This idea, known as solar geoengineering, already has many opponents: critics warn that artificially reflecting sunlight to cool the planet could have drastic unintended consequences. A team of scientists from Harvard insists that such fears are exaggerated.

In their new paper, which is published in the journal Nature Climate Change, the researchers argue that spraying chemicals into the atmosphere to “darken the sun” was never meant to be a universal remedy for burning fossil fuels. However, if used carefully to halve the global rise in temperature, such measures are quite safe.

Climate models, they said, suggest that geoengineering can produce the expected positive results. The idea of geoengineering has been around for more than half a century, and since then over 100 papers have explored the possibilities of this seemingly radical measure to cool the planet using atmospheric particles reflecting sunlight. Harvard scientists have gone further by launching the world's largest solar geoengineering study, which is expected to conduct its first field experiments later this year to actually see how these chemicals behave in the sky.
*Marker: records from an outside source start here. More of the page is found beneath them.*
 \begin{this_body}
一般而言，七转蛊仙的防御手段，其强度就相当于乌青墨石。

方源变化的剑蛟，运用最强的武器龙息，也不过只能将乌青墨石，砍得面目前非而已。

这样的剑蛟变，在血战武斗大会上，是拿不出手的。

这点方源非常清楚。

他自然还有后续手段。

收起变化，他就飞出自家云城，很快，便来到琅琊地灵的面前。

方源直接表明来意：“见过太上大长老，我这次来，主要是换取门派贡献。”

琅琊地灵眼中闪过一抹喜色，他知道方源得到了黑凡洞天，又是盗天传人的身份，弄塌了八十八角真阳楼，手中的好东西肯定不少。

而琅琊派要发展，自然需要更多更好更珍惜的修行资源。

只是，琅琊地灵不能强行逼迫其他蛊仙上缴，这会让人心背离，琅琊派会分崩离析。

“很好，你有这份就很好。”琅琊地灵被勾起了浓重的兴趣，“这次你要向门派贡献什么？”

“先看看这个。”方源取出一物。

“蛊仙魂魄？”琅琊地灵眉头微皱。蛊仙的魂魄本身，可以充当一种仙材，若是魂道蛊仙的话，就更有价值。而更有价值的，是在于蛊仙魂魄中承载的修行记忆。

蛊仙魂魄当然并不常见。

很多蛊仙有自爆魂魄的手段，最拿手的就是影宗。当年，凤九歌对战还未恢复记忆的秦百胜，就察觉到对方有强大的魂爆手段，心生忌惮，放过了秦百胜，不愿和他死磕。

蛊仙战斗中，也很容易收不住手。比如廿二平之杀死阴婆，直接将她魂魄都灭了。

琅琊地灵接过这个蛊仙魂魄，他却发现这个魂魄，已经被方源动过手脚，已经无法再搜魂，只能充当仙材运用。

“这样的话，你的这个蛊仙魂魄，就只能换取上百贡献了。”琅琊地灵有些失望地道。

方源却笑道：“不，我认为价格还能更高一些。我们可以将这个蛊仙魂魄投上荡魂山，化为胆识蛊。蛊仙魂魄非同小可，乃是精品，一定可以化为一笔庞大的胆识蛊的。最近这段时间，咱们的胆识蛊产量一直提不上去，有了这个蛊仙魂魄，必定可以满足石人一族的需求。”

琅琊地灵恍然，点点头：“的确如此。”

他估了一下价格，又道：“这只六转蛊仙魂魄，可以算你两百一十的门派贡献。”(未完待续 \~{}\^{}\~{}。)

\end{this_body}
The new article provides simulations of what would happen if atmospheric CO2 emissions were doubled and solar geoengineering was used to halve the temperature rise from carbon buildup. According to the findings, which, as the researchers admit, can only be considered a simplified “idealized” scenario, a moderate geoengineering strategy will cool the planet without aggravating climatic stresses for the vast majority of regions, that is, without provoking extreme precipitation or severe hurricanes. In general, according to experts, 85 percent of the increase in hurricane intensity will be offset by solar geoengineering and less than 0.4 percent of the land not covered with ice will feel the aggravation of climatic loads.

“Previous work has suggested that solar geoengineering will inevitably lead to 'winners' and 'losers', and some regions will bear the brunt of the consequences of these measures. Our work challenges this assumption: we see a significant reduction in climate risk overall without a significant increase in risk for any particular region,”the authors of the article argue.